DATA IN THIS EXERCISE:
──────

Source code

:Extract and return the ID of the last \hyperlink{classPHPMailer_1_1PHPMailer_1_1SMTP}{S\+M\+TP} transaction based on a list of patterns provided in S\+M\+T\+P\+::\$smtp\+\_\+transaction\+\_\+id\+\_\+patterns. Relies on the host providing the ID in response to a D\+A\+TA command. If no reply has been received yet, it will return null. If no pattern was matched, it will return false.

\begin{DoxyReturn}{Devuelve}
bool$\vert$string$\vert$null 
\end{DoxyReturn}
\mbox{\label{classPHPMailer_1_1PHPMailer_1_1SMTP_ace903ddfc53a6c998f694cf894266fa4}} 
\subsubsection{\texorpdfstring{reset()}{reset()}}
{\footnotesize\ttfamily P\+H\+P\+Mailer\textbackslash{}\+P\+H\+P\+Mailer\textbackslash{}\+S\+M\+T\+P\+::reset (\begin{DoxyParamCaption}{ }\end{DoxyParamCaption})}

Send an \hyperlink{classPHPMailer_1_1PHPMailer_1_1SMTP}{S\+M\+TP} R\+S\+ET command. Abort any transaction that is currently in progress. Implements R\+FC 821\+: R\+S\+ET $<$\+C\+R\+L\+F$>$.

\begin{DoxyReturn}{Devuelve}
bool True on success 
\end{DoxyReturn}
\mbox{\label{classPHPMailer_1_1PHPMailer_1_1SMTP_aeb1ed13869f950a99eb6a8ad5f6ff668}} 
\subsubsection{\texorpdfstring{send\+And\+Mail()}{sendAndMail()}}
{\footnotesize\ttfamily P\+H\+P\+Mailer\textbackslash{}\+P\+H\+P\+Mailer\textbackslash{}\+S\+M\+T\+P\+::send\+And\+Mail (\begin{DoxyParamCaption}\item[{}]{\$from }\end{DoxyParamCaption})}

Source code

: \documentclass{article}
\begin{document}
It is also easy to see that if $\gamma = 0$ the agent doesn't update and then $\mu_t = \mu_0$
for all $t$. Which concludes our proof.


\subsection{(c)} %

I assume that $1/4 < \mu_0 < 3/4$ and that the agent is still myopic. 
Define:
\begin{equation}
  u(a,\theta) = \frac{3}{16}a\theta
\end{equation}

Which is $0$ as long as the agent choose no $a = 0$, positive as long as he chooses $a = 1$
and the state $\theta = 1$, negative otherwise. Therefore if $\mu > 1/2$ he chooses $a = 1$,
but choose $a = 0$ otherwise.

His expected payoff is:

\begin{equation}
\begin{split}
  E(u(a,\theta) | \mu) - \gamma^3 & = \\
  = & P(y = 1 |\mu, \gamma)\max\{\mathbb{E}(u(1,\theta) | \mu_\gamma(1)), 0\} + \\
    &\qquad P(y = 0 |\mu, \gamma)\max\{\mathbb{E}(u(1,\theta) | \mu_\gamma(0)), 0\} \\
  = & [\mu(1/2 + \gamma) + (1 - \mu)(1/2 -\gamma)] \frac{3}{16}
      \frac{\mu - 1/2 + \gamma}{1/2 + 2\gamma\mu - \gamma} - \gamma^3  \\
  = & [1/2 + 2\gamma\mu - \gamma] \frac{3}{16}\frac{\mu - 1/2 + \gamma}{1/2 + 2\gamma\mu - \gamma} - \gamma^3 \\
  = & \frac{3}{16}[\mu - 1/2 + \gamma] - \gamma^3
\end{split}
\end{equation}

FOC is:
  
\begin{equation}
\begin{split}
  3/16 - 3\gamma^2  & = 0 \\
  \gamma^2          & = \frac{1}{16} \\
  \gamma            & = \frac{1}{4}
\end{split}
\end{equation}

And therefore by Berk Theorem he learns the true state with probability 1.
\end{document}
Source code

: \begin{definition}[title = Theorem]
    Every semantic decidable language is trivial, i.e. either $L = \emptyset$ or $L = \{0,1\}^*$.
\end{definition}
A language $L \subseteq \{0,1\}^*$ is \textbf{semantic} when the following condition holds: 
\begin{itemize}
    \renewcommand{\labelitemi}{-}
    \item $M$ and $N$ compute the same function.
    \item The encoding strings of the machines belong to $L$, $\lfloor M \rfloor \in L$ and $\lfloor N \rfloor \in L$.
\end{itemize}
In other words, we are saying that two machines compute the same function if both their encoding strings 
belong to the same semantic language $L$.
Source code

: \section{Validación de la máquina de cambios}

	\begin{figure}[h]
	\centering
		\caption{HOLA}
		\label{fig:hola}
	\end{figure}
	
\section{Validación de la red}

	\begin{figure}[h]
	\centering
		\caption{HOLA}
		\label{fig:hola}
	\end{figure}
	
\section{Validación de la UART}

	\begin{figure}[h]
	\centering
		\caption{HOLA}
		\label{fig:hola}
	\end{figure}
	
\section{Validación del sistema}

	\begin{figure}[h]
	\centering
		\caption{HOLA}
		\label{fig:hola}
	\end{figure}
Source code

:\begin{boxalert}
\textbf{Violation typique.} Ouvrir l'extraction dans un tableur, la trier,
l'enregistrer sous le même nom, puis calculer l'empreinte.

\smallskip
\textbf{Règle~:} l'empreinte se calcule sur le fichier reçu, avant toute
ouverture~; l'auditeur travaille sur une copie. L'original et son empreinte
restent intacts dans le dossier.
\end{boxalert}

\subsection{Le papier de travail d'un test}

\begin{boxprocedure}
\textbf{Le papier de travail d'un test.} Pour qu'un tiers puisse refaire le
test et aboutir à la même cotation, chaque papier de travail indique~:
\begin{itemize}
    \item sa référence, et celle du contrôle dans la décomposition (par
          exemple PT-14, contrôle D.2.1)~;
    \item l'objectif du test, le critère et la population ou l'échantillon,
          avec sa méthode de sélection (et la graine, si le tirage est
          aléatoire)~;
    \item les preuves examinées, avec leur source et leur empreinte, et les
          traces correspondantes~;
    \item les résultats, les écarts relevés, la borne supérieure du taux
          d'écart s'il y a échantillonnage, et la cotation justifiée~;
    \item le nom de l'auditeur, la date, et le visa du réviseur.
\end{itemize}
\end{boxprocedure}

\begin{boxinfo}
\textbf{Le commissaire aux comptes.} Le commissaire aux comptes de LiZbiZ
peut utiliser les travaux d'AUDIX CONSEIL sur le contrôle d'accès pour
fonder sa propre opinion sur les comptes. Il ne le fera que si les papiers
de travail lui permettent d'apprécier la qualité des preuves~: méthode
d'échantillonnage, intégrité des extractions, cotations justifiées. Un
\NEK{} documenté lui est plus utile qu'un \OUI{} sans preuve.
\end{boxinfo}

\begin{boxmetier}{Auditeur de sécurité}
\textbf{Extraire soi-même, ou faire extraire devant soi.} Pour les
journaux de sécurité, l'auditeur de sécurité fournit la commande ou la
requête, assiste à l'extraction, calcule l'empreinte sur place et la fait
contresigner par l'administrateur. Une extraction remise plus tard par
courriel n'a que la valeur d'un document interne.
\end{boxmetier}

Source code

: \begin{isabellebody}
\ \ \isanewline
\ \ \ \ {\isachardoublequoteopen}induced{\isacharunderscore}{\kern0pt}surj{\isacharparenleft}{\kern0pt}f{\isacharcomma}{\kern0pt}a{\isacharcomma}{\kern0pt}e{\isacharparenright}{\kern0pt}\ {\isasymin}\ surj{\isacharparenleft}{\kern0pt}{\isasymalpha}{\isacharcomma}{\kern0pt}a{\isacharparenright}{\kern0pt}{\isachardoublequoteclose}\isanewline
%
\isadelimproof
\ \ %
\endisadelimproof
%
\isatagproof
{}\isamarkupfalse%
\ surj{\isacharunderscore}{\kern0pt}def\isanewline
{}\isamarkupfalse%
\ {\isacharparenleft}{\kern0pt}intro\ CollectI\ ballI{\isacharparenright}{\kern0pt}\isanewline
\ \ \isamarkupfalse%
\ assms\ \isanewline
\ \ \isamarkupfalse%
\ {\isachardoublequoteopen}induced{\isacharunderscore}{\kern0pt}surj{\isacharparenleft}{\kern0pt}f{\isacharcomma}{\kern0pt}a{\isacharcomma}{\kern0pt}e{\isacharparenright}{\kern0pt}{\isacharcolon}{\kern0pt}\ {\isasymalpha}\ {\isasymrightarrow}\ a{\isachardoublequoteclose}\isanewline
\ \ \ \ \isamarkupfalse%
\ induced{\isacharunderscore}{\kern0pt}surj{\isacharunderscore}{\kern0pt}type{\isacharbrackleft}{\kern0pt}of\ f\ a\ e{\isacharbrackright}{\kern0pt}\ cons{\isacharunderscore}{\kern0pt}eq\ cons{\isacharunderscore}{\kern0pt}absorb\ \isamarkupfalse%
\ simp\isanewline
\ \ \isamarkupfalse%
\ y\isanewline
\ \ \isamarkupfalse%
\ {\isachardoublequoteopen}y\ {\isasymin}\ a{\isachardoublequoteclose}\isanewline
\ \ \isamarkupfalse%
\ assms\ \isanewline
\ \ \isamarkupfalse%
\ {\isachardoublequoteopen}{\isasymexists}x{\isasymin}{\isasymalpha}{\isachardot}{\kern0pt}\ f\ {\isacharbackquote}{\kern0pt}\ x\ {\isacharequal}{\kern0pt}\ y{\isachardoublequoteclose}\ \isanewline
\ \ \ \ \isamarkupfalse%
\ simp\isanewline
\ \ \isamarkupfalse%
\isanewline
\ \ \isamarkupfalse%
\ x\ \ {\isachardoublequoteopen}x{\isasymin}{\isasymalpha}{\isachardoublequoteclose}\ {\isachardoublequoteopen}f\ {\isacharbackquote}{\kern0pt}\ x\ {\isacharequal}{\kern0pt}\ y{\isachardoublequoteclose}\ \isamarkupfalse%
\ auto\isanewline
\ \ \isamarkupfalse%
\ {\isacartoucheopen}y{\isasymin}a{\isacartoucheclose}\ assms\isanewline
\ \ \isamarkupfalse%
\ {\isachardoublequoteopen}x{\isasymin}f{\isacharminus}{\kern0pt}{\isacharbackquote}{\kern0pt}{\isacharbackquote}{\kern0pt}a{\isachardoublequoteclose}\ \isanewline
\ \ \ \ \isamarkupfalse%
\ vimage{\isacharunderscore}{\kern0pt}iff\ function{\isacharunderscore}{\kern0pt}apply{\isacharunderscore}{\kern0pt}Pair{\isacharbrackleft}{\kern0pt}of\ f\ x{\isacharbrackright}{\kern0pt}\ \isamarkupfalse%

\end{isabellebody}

──────

TASK TO COMPLETE: Wherever the string "ttfamily" shows up in the material, copy the line that holds it.

OUTPUT FOR THIS EXERCISE:
{\footnotesize\ttfamily P\+H\+P\+Mailer\textbackslash{}\+P\+H\+P\+Mailer\textbackslash{}\+S\+M\+T\+P\+::reset (\begin{DoxyParamCaption}{ }\end{DoxyParamCaption})}
{\footnotesize\ttfamily P\+H\+P\+Mailer\textbackslash{}\+P\+H\+P\+Mailer\textbackslash{}\+S\+M\+T\+P\+::send\+And\+Mail (\begin{DoxyParamCaption}\item[{}]{\$from }\end{DoxyParamCaption})}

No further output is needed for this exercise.